Reproduce all of the data exactly. Images are not to appear in the reply.

» Exercise input
────
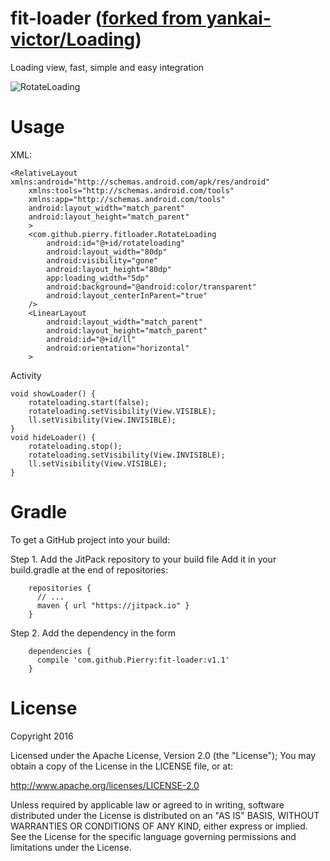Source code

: fit-loader ([forked from yankai-victor/Loading](https://github.com/yankai-victor/Loading))
================

Loading view, fast, simple and easy integration

![RotateLoading](https://raw.githubusercontent.com/Pierry/fit-loader/master/images/loading.gif)

Usage
=======

XML:

    <RelativeLayout xmlns:android="http://schemas.android.com/apk/res/android"
    	xmlns:tools="http://schemas.android.com/tools"
    	xmlns:app="http://schemas.android.com/tools"
    	android:layout_width="match_parent"
    	android:layout_height="match_parent"
    	>
    	<com.github.pierry.fitloader.RotateLoading
      		android:id="@+id/rotateloading"
      		android:layout_width="80dp"
      		android:visibility="gone"
      		android:layout_height="80dp"
      		app:loading_width="5dp"
      		android:background="@android:color/transparent"
      		android:layout_centerInParent="true"
      	/>
      	<LinearLayout
      		android:layout_width="match_parent"
      		android:layout_height="match_parent"
      		android:id="@+id/ll"
      		android:orientation="horizontal"
      	>

Activity

    void showLoader() {
    	rotateloading.start(false);
    	rotateloading.setVisibility(View.VISIBLE);
    	ll.setVisibility(View.INVISIBLE);
    }
    void hideLoader() {
    	rotateloading.stop();
    	rotateloading.setVisibility(View.INVISIBLE);
    	ll.setVisibility(View.VISIBLE);
    }

Gradle
=======
To get a GitHub project into your build:

Step 1. Add the JitPack repository to your build file
Add it in your build.gradle at the end of repositories:

        repositories {
          // ...
          maven { url "https://jitpack.io" }
        }

Step 2. Add the dependency in the form

        dependencies {
          compile 'com.github.Pierry:fit-loader:v1.1'
        }
	
License
=======
Copyright 2016

Licensed under the Apache License, Version 2.0 (the "License");
You may obtain a copy of the License in the LICENSE file, or at:

http://www.apache.org/licenses/LICENSE-2.0

Unless required by applicable law or agreed to in writing, software distributed under the License is distributed on an "AS IS" BASIS, WITHOUT WARRANTIES OR CONDITIONS OF ANY KIND, either express or implied. See the License for the specific language governing permissions and limitations under the License.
────
» Your response
Source code

: fit-loader ([forked from yankai-victor/Loading](https://github.com/yankai-victor/Loading))
================

Loading view, fast, simple and easy integration

![RotateLoading](https://raw.githubusercontent.com/Pierry/fit-loader/master/images/loading.gif)

Usage
=======

XML:

    <RelativeLayout xmlns:android="http://schemas.android.com/apk/res/android"
    	xmlns:tools="http://schemas.android.com/tools"
    	xmlns:app="http://schemas.android.com/tools"
    	android:layout_width="match_parent"
    	android:layout_height="match_parent"
    	>
    	<com.github.pierry.fitloader.RotateLoading
      		android:id="@+id/rotateloading"
      		android:layout_width="80dp"
      		android:visibility="gone"
      		android:layout_height="80dp"
      		app:loading_width="5dp"
      		android:background="@android:color/transparent"
      		android:layout_centerInParent="true"
      	/>
      	<LinearLayout
      		android:layout_width="match_parent"
      		android:layout_height="match_parent"
      		android:id="@+id/ll"
      		android:orientation="horizontal"
      	>

Activity

    void showLoader() {
    	rotateloading.start(false);
    	rotateloading.setVisibility(View.VISIBLE);
    	ll.setVisibility(View.INVISIBLE);
    }
    void hideLoader() {
    	rotateloading.stop();
    	rotateloading.setVisibility(View.INVISIBLE);
    	ll.setVisibility(View.VISIBLE);
    }

Gradle
=======
To get a GitHub project into your build:

Step 1. Add the JitPack repository to your build file
Add it in your build.gradle at the end of repositories:

        repositories {
          // ...
          maven { url "https://jitpack.io" }
        }

Step 2. Add the dependency in the form

        dependencies {
          compile 'com.github.Pierry:fit-loader:v1.1'
        }
	
License
=======
Copyright 2016

Licensed under the Apache License, Version 2.0 (the "License");
You may obtain a copy of the License in the LICENSE file, or at:

http://www.apache.org/licenses/LICENSE-2.0

Unless required by applicable law or agreed to in writing, software distributed under the License is distributed on an "AS IS" BASIS, WITHOUT WARRANTIES OR CONDITIONS OF ANY KIND, either express or implied. See the License for the specific language governing permissions and limitations under the License.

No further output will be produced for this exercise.